_Task prompt:_
Output exactly what appears from the line containing "### 3.24 Swagger和spring Security的整合" to the end of the data below, and nothing more.

_Task data:_
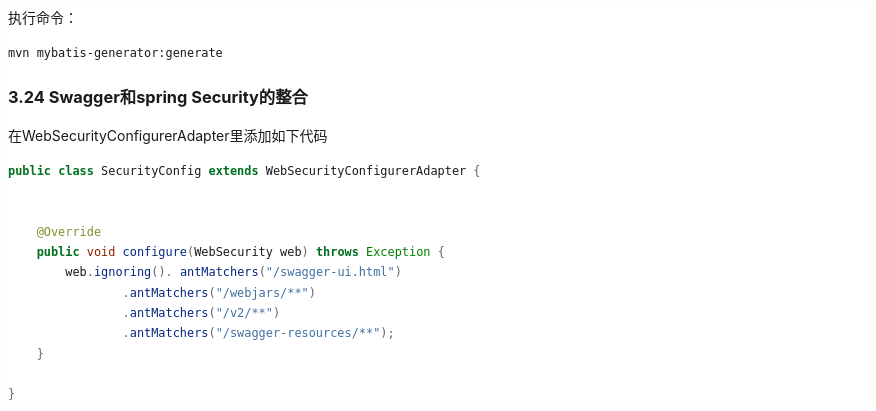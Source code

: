 执行命令：

```
mvn mybatis-generator:generate
```

### 3.24 Swagger和spring Security的整合

在WebSecurityConfigurerAdapter里添加如下代码

```java
public class SecurityConfig extends WebSecurityConfigurerAdapter {

 
    @Override
    public void configure(WebSecurity web) throws Exception {
        web.ignoring(). antMatchers("/swagger-ui.html")
                .antMatchers("/webjars/**")
                .antMatchers("/v2/**")
                .antMatchers("/swagger-resources/**");
    }

}
```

_Response area:_
### 3.24 Swagger和spring Security的整合

在WebSecurityConfigurerAdapter里添加如下代码

```java
public class SecurityConfig extends WebSecurityConfigurerAdapter {

 
    @Override
    public void configure(WebSecurity web) throws Exception {
        web.ignoring(). antMatchers("/swagger-ui.html")
                .antMatchers("/webjars/**")
                .antMatchers("/v2/**")
                .antMatchers("/swagger-resources/**");
    }

}
```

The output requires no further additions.